Records from a data source:

---*---

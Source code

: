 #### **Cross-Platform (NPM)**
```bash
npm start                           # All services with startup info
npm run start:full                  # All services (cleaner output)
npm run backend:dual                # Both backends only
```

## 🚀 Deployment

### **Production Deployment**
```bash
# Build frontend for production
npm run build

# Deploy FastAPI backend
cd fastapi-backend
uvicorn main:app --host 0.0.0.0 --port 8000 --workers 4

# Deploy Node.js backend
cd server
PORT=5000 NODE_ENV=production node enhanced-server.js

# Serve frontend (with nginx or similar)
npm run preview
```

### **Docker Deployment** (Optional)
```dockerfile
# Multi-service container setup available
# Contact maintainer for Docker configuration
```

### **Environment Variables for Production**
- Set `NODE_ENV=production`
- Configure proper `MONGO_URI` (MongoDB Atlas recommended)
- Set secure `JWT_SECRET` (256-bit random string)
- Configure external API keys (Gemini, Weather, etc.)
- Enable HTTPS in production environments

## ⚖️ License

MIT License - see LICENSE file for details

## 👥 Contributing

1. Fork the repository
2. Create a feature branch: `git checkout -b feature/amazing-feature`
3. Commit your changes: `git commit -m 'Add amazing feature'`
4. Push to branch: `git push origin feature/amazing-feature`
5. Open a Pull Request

---*---

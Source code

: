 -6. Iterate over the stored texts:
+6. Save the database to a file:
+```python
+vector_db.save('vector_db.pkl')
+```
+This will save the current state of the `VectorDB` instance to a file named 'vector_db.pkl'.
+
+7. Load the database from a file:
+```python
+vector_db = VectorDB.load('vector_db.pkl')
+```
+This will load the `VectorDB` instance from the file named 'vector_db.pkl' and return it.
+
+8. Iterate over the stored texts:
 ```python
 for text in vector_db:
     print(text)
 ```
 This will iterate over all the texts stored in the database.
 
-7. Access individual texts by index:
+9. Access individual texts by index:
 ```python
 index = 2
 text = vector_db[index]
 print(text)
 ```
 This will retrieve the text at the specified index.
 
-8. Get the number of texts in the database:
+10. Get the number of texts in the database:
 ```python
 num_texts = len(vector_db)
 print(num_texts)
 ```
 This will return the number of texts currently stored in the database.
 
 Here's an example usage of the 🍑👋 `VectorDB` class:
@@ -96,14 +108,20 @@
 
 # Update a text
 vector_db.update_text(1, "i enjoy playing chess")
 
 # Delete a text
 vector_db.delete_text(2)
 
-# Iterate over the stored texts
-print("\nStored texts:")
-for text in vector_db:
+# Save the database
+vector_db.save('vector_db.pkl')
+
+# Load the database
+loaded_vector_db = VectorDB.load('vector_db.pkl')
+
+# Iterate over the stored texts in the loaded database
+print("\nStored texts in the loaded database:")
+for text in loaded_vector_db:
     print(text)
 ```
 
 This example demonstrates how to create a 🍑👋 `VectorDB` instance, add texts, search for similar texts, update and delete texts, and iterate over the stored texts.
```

---*---

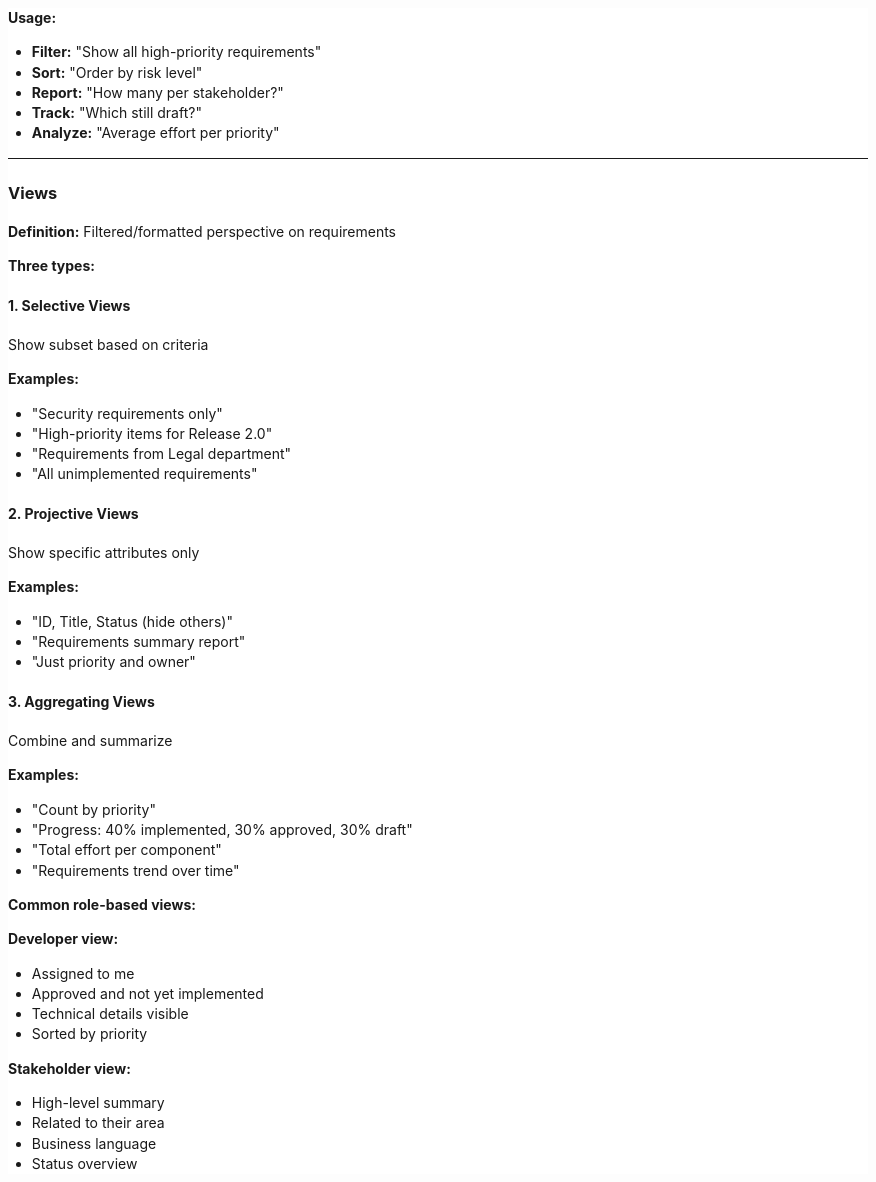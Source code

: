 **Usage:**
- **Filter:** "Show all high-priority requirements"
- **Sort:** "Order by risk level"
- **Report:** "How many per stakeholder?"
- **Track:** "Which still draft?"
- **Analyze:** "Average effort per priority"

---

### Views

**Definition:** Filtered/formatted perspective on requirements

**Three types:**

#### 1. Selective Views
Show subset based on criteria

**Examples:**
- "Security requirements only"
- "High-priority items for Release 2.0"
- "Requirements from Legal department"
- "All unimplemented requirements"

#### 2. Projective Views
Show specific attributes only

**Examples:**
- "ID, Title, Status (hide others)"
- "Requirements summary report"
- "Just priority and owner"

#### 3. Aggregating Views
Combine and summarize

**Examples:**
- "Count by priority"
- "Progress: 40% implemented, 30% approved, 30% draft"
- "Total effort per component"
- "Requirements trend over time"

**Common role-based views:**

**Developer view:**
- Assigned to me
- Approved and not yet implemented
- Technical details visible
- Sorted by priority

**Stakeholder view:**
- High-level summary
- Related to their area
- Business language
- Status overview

---*---

§ **Brief**
Find all lines holding the word "Status" in the records above and copy them.

§ **Result for this task**
- "ID, Title, Status (hide others)"
- Status overview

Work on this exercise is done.